RADICI, STORIA E IDENTITÀ
Il dibattito politico e culturale cui stiamo assistendo in questi giorni sul rapporto dell’attuale quadro politico Italiano con alcune pagine di storia del Novecento dimostra tutta la confusione presente sul tema. Ed è una confusione riferibile al volere a tutti i costi “revisionare” un periodo storico che è di tutto il popolo italiano: quello del Fascismo, innanzitutto, e del suo contestato rapporto con le grandi tragedie che hanno attraversato l’intero Novecento.

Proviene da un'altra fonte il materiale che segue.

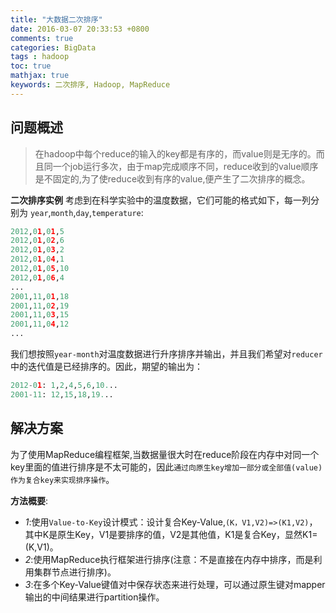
 ```yaml
---
title: "大数据二次排序"
date: 2016-03-07 20:33:53 +0800
comments: true
categories: BigData
tags : hadoop
toc: true
mathjax: true
keywords: 二次排序, Hadoop, MapReduce
---
```


##  问题概述
> 在hadoop中每个reduce的输入的key都是有序的，而value则是无序的。而且同一个job运行多次，由于map完成顺序不同，reduce收到的value顺序是不固定的,为了使reduce收到有序的value,便产生了二次排序的概念。

<!-- more -->

**二次排序实例**
考虑到在科学实验中的温度数据，它们可能的格式如下，每一列分别为 `year`,`month`,`day`,`temperature`:
``` python
2012,01,01,5
2012,01,02,6
2012,01,03,2
2012,01,04,1
2012,01,05,10
2012,01,06,4
...
2001,11,01,18
2001,11,02,19
2001,11,03,15
2001,11,04,12
...
```
我们想按照`year-month`对温度数据进行升序排序并输出，并且我们希望对`reducer`中的迭代值是已经排序的。因此，期望的输出为：
``` python
2012-01: 1,2,4,5,6,10...
2001-11: 12,15,18,19...
```

## 解决方案
为了使用MapReduce编程框架,当数据量很大时在reduce阶段在内存中对同一个key里面的值进行排序是不太可能的，因此`通过向原生key增加一部分或全部值(value)作为复合key来实现排序操作`。

**方法概要**:

  - *1*:使用`Value-to-Key`设计模式：设计复合Key-Value,`(K，V1,V2)=>(K1,V2)`，其中K是原生Key，V1是要排序的值，V2是其他值，K1是复合Key，显然K1=(K,V1)。
  - *2*:使用MapReduce执行框架进行排序(注意：不是直接在内存中排序，而是利用集群节点进行排序)。
  - *3*:在多个Key-Value键值对中保存状态来进行处理，可以通过原生键对mapper输出的中间结果进行partition操作。



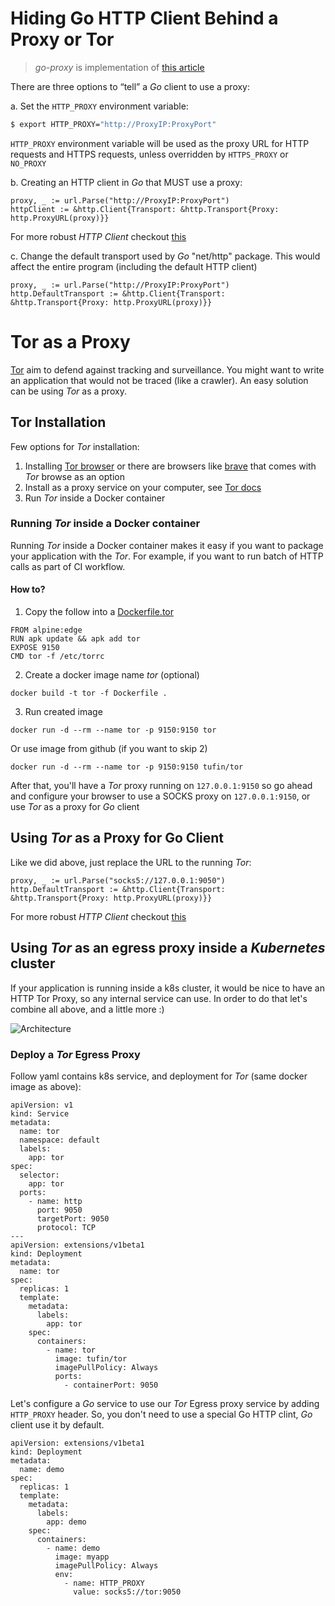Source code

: # Hiding Go HTTP Client Behind a Proxy or Tor

> _go-proxy_ is implementation of [this article](https://medium.com/@tufin/how-to-use-a-proxy-with-go-http-client-cfc485e9f342)

There are three options to “tell” a _Go_ client to use a proxy:

a. Set the `HTTP_PROXY` environment variable:
```bash
$ export HTTP_PROXY="http://ProxyIP:ProxyPort"
```
`HTTP_PROXY` environment variable will be used as the proxy URL for HTTP requests and HTTPS requests,
unless overridden by `HTTPS_PROXY` or `NO_PROXY`
    
b. Creating an HTTP client in _Go_ that MUST use a proxy:
```
proxy, _ := url.Parse("http://ProxyIP:ProxyPort")
httpClient := &http.Client{Transport: &http.Transport{Proxy: http.ProxyURL(proxy)}}
```
For more robust _HTTP Client_ checkout [this](https://github.com/tufin/blog/go-proxy/common/http.go)

c. Change the default transport used by _Go_ "net/http" package. 
This would affect the entire program (including the default HTTP client)
```
proxy, _ := url.Parse("http://ProxyIP:ProxyPort")
http.DefaultTransport := &http.Client{Transport: &http.Transport{Proxy: http.ProxyURL(proxy)}}
```
# Tor as a Proxy
[Tor](https://www.torproject.org/) aim to defend against tracking and surveillance.
You might want to write an application that would not be traced (like a crawler). 
An easy solution can be using _Tor_ as a proxy.

## Tor Installation
Few options for _Tor_ installation:
1. Installing [Tor browser](https://tb-manual.torproject.org/installation/)
or there are browsers like [brave](https://brave.com/) that comes with _Tor_ browse as an option
2. Install as a proxy service on your computer, see [Tor docs](https://2019.www.torproject.org/docs/tor-doc-osx.html.en)
3. Run _Tor_ inside a Docker container

### Running _Tor_ inside a Docker container
Running _Tor_ inside a Docker container makes it easy if you want to package your application with the _Tor_.
For example, if you want to run batch of HTTP calls as part of CI workflow.

#### How to?
1. Copy the follow into a [Dockerfile.tor](https://github.com/tufin/blog/go-proxy/Dockerfile.tor)
```
FROM alpine:edge
RUN apk update && apk add tor
EXPOSE 9150
CMD tor -f /etc/torrc
```
2. Create a docker image name _tor_ (optional)
```
docker build -t tor -f Dockerfile .
```
3. Run created image
```
docker run -d --rm --name tor -p 9150:9150 tor
```
Or use image from github (if you want to skip 2)
```
docker run -d --rm --name tor -p 9150:9150 tufin/tor
```
After that, you'll have a _Tor_ proxy running on `127.0.0.1:9150`
so go ahead and configure your browser to use a SOCKS proxy on `127.0.0.1:9150`,
or use _Tor_ as a proxy for _Go_ client

## Using _Tor_ as a Proxy for Go Client
Like we did above, just replace the URL to the running _Tor_:
```
proxy, _ := url.Parse("socks5://127.0.0.1:9050")
http.DefaultTransport := &http.Client{Transport: &http.Transport{Proxy: http.ProxyURL(proxy)}}
```
For more robust _HTTP Client_ checkout [this](https://github.com/tufin/blog/go-proxy/common/http.go)

## Using _Tor_ as an egress proxy inside a _Kubernetes_ cluster
If your application is running inside a k8s cluster, 
it would be nice to have an HTTP Tor Proxy, so any internal service can use.
In order to do that let's combine all above, and a little more :)

![Architecture](https://github.com/Tufin/blog/tree/master/go-proxy/architecture.jpg)

### Deploy a _Tor_ Egress Proxy
Follow yaml contains k8s service, and deployment for _Tor_ (same docker image as above):
```
apiVersion: v1
kind: Service
metadata:
  name: tor
  namespace: default
  labels:
    app: tor
spec:
  selector:
    app: tor
  ports:
    - name: http
      port: 9050
      targetPort: 9050
      protocol: TCP
---
apiVersion: extensions/v1beta1
kind: Deployment
metadata:
  name: tor
spec:
  replicas: 1
  template:
    metadata:
      labels:
        app: tor
    spec:
      containers:
        - name: tor
          image: tufin/tor
          imagePullPolicy: Always
          ports:
            - containerPort: 9050
```
Let's configure a _Go_ service to use our _Tor_ Egress proxy service by adding `HTTP_PROXY` header.
So, you don't need to use a special Go HTTP clint, _Go_ client use it by default.
```
apiVersion: extensions/v1beta1
kind: Deployment
metadata:
  name: demo
spec:
  replicas: 1
  template:
    metadata:
      labels:
        app: demo
    spec:
      containers:
        - name: demo
          image: myapp
          imagePullPolicy: Always
          env:
            - name: HTTP_PROXY
              value: socks5://tor:9050
```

Mai come in questa circostanza il termine “revisionismo” non ha senso o, se ce l’ha, è ambiguo. Perché mai nella storia un regime politico ha lasciato una così forte e generalizzata memoria di se stesso. Efficienti assetti territoriali, grandiosi piani urbanistici, suggestivi monumenti architettonici ma anche consolidate edificazioni istituzionali: tutto testimonia una spontanea ed entusiastica partecipazione di un’intera generazione alla sua epoca storica.
Questo è l’oggettivo dato storico che, in quanto tale, non è eludibile e, quindi, non è “revisionabile”.
In ogni movimento politico le origini ideali, storiche e culturali – che nel loro insieme formano le cd. radici – sono il punto di partenza del proprio percorso ma anche parte costitutiva ed insopprimibile della propria storia e, quindi, della propria identità. Vico diceva: “Verum ipsum factum”, ossia l’uomo conosce ciò che ha fatto; l’oggetto della sua conoscenza è la storia che è il campo della sua azione. Le stesse “radici” non sono un accidente dovuto al caso e, quindi, opportunamente rimovibili; ma sono il frutto dell’agire dell’uomo, sono l’esito di un processo di storicizzazione di una comune e convinta visione del mondo, sono il codice genetico in cui sono contenuti, potenzialmente, tutti i successivi sviluppi.
A tal riguardo, la natura ci è maestra. Le radici dell’albero possono svilupparsi ed è bene che sia così; esse devono prolungarsi e consolidarsi quanto più l’albero cresce, quanto più robusto è il tronco di cui sono la base, quanto più numerosi sono i rami in cui quell’albero si articola; le radici ne sono parte integrante ed insostituibile.
Qualunque cultura politica non può, pertanto, rinnegare e disprezzare le sue origini, componente insostituibile della sua storia e della sua identità. Diversamente, si cade nell’illusione illuministica del fare tabula rasa della storia per costruire un utopistico ordine nuovo perché senza passato e, quindi, senza futuro. La reazione a tale illusione fu il Romanticismo con il richiamo al grande potere evocativo delle proprie radici nella memoria storica dei popoli.
Le giuste modificazioni della cultura politica agli inevitabili mutamenti del corso della storia, comunque, rientrano in quel codice genetico nel cui ambito tutto si spiega ma contro il quale nulla può più essere. Il rinnegamento del passato, bollato con la categoria del “male assoluto”, è un assurdo sul piano filosofico, una sciocchezza sul piano storiografico e un segno di viltà sul piano morale.